Functional colors for minimalist minds.
A minimalist design system and runtime theme management system for NixOS. Vogix16 combines a 16-color palette with functional semantic meaning, providing dynamic theme switching without requiring system rebuilds.
Warning
right now this runs and working in a vm.
nix run .#vogix-vmvogix is alpha, it is not battlefield tested though i'm working on integrating it to my system.
- 16-Color Design System: Monochromatic base (base00-base07) + functional colors (base08-base0F)
- Runtime Theme Switching: Change themes without NixOS rebuilds
- Dark/Light Variants: Automatic variant switching with maintained semantic meaning
- Application-Specific Configs: Direct Vogix16 integration for supported applications
- Minimal ANSI Support: Terminal emulators provide minimal ANSI passthrough (not an ANSI color scheme)
- Multiple Reload Methods: DBus, Unix signals, Sway IPC, filesystem watching
- Nix-Based Theme Generation: All theme configurations pre-generated at build time
- NixOS Integration: Home Manager module with systemd service
- Shell Completions: Support for Bash, Zsh, Fish, PowerShell, Elvish
Add to your flake.nix:
{
inputs.vogix16.url = "github:i-am-logger/vogix16";
outputs = { nixpkgs, home-manager, vogix16, ... }: {
homeConfigurations.youruser = home-manager.lib.homeManagerConfiguration {
modules = [
vogix16.homeManagerModules.default
{
# Enable applications you want to theme
programs.alacritty.enable = true;
programs.btop.enable = true;
# Configure vogix16
programs.vogix16 = {
enable = true;
defaultTheme = "aikido";
defaultVariant = "dark";
};
}
];
};
};
}# Check current theme and variant
vogix status
# List available themes
vogix list
# Switch themes
vogix theme forest
# Toggle between dark and light variants
vogix switch
# Generate shell completions
vogix completions bash > ~/.local/share/bash-completion/completions/vogixVogix16 includes comprehensive automated integration tests:
# Run all tests
./test.sh
# Or use nix directly
nix flake checkSee TESTING.md for detailed testing documentation.
- Design System - Color philosophy and Vogix16 format
- Architecture - System architecture and integration
- CLI Reference - Command-line interface guide
- Theming Guide - Creating and customizing themes
- Reload Mechanisms - Application reload methods
- Contributing Guide - How to contribute to Vogix16
- Development Guide - Setting up development environment
- Testing Guide - Automated testing documentation
- Implementation - Complete implementation details
Vogix16 includes example themes demonstrating the design system:
- Aikido - Grayscale monochromatic (default)
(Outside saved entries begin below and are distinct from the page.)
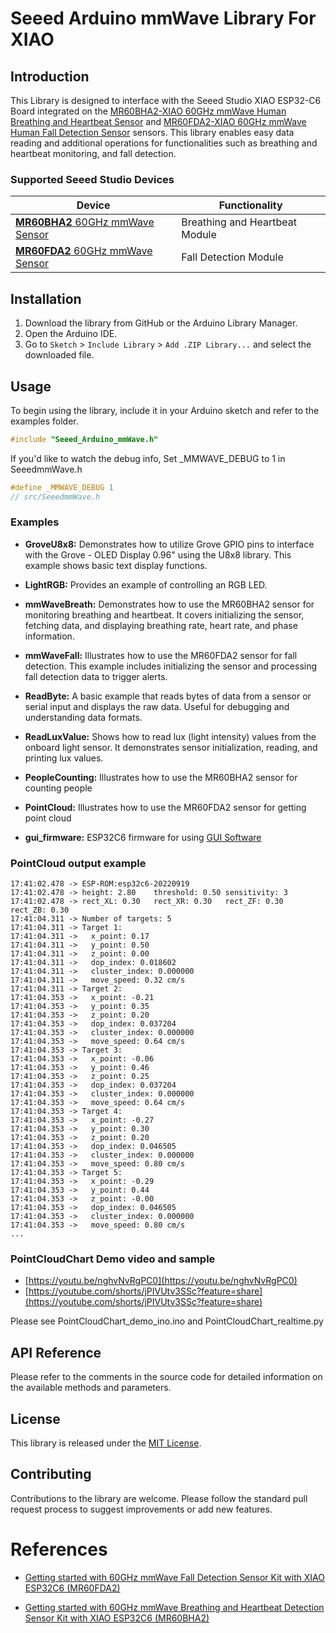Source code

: # Seeed Arduino mmWave Library For XIAO

## Introduction

This Library is designed to interface with the Seeed Studio XIAO ESP32-C6 Board integrated on the [MR60BHA2-XIAO 60GHz mmWave Human Breathing and Heartbeat Sensor](https://www.seeedstudio.com/MR60BHA2-60GHz-mmWave-Sensor-Breathing-and-Heartbeat-Module-p-5945.html) and [MR60FDA2-XIAO 60GHz mmWave Human Fall Detection Sensor](https://www.seeedstudio.com/MR60FDA2-60GHz-mmWave-Sensor-Fall-Detection-Module-p-5946.html)  sensors. This library enables easy data reading and additional operations for functionalities such as breathing and heartbeat monitoring, and fall detection.

### Supported Seeed Studio Devices

| Device                           | Functionality                  |
| -------------------------------- | ------------------------------ |
| [**MR60BHA2** 60GHz mmWave Sensor](https://www.seeedstudio.com/MR60BHA2-60GHz-mmWave-Sensor-Breathing-and-Heartbeat-Module-p-5945.html) | Breathing and Heartbeat Module |
| [**MR60FDA2** 60GHz mmWave Sensor](https://www.seeedstudio.com/MR60FDA2-60GHz-mmWave-Sensor-Fall-Detection-Module-p-5946.html) | Fall Detection Module          |

## Installation

1. Download the library from GitHub or the Arduino Library Manager.
2. Open the Arduino IDE.
3. Go to `Sketch` > `Include Library` > `Add .ZIP Library...` and select the downloaded file.

## Usage

To begin using the library, include it in your Arduino sketch and refer to the examples folder.

```cpp
#include "Seeed_Arduino_mmWave.h"
```

If you'd like to watch the debug info, Set _MMWAVE_DEBUG to 1 in SeeedmmWave.h

```cpp
#define _MMWAVE_DEBUG 1
// src/SeeedmmWave.h
```

### Examples

- **GroveU8x8:** Demonstrates how to utilize Grove GPIO pins to interface with the Grove - OLED Display 0.96" using the U8x8 library. This example shows basic text display functions.

- **LightRGB:** Provides an example of controlling an RGB LED.

- **mmWaveBreath:** Demonstrates how to use the MR60BHA2 sensor for monitoring breathing and heartbeat. It covers initializing the sensor, fetching data, and displaying breathing rate, heart rate, and phase information.

- **mmWaveFall:** Illustrates how to use the MR60FDA2 sensor for fall detection. This example includes initializing the sensor and processing fall detection data to trigger alerts.

- **ReadByte:** A basic example that reads bytes of data from a sensor or serial input and displays the raw data. Useful for debugging and understanding data formats.

- **ReadLuxValue:** Shows how to read lux (light intensity) values from the onboard light sensor. It demonstrates sensor initialization, reading, and printing lux values.

- **PeopleCounting:** Illustrates how to use the MR60BHA2 sensor for counting people

- **PointCloud:** Illustrates how to use the MR60FDA2 sensor for getting point cloud

- **gui_firmware:** ESP32C6 firmware for using [GUI Software](https://wiki.seeedstudio.com/getting_started_with_mr60fda2_mmwave_kit/#resources)

### PointCloud output example
```
17:41:02.478 -> ESP-ROM:esp32c6-20220919
17:41:02.478 -> height: 2.80	threshold: 0.50	sensitivity: 3
17:41:02.478 -> rect_XL: 0.30	rect_XR: 0.30	rect_ZF: 0.30	rect_ZB: 0.30
17:41:04.311 -> Number of targets: 5
17:41:04.311 -> Target 1:
17:41:04.311 ->   x_point: 0.17
17:41:04.311 ->   y_point: 0.50
17:41:04.311 ->   z_point: 0.00
17:41:04.311 ->   dop_index: 0.018602
17:41:04.311 ->   cluster_index: 0.000000
17:41:04.311 ->   move_speed: 0.32 cm/s
17:41:04.311 -> Target 2:
17:41:04.353 ->   x_point: -0.21
17:41:04.353 ->   y_point: 0.35
17:41:04.353 ->   z_point: 0.20
17:41:04.353 ->   dop_index: 0.037204
17:41:04.353 ->   cluster_index: 0.000000
17:41:04.353 ->   move_speed: 0.64 cm/s
17:41:04.353 -> Target 3:
17:41:04.353 ->   x_point: -0.06
17:41:04.353 ->   y_point: 0.46
17:41:04.353 ->   z_point: 0.25
17:41:04.353 ->   dop_index: 0.037204
17:41:04.353 ->   cluster_index: 0.000000
17:41:04.353 ->   move_speed: 0.64 cm/s
17:41:04.353 -> Target 4:
17:41:04.353 ->   x_point: -0.27
17:41:04.353 ->   y_point: 0.30
17:41:04.353 ->   z_point: 0.20
17:41:04.353 ->   dop_index: 0.046505
17:41:04.353 ->   cluster_index: 0.000000
17:41:04.353 ->   move_speed: 0.80 cm/s
17:41:04.353 -> Target 5:
17:41:04.353 ->   x_point: -0.29
17:41:04.353 ->   y_point: 0.44
17:41:04.353 ->   z_point: -0.00
17:41:04.353 ->   dop_index: 0.046505
17:41:04.353 ->   cluster_index: 0.000000
17:41:04.353 ->   move_speed: 0.80 cm/s
...
```


### PointCloudChart Demo video and sample
- [https://youtu.be/nghvNvRgPC0](https://youtu.be/nghvNvRgPC0)
- [https://youtube.com/shorts/jPIVUtv3SSc?feature=share](https://youtube.com/shorts/jPIVUtv3SSc?feature=share)

Please see PointCloudChart_demo_ino.ino and PointCloudChart_realtime.py

## API Reference

Please refer to the comments in the source code for detailed information on the available methods and parameters.

## License

This library is released under the [MIT License](https://github.com/love4yzp/Seeed-mmWave-library/blob/main/LICENSE).

## Contributing
Contributions to the library are welcome. Please follow the standard pull request process to suggest improvements or add new features.

# References
- [Getting started with 60GHz mmWave Fall Detection Sensor Kit with XIAO ESP32C6 (MR60FDA2)](https://wiki.seeedstudio.com/getting_started_with_mr60fda2_mmwave_kit/)

- [Getting started with 60GHz mmWave Breathing and Heartbeat Detection Sensor Kit with XIAO ESP32C6 (MR60BHA2)](https://wiki.seeedstudio.com/getting_started_with_mr60bha2_mmwave_kit/)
- Forest - Green monochromatic
Create custom themes by following the format in themes/aikido.nix.
Vogix16 follows a "less is more" approach:
- Colors used intentionally for functional value only
- Interface surfaces use monochromatic scales
- True distinct colors reserved for functional elements
- Dark and light variants maintain semantic consistency
Functional colors convey information the user needs to know (errors, warnings, resource levels), while monochromatic colors provide structure. See Design System for detailed guidelines on semantic color usage.
Vogix16 is a design system with semantic color meanings, not an ANSI color scheme:
- Applications should use Vogix16 directly through their own configuration files
- Terminal emulators provide minimal ANSI mappings (monochromatic + semantic colors only)
- ANSI passthrough is deliberately minimal to maintain the design philosophy
- Each supported application gets a thoughtfully designed Vogix16 configuration
- NixOS (for full integration) or any Linux distribution (for standalone binary)
- Rust Edition 2024
- DBus (for DBus reload functionality)
- Optional: Sway (for Sway IPC reload)
Creative Commons Attribution-NonCommercial-ShareAlike (CC BY-NC-SA) 4.0 International
See LICENSE for details.
Contributions welcome! See CONTRIBUTING.md for detailed guidelines on:
- Submitting themes
- Adding application support
- Code style and conventions
- Testing requirements
- Pull request process
Vogix16 builds on the shoulders of Base16, which proved a 16-color palette could unify a system; Stylix, which made theming native to NixOS; and Omarchy, which showed how seamless runtime theme switching could be. Each shaped what Vogix16 became.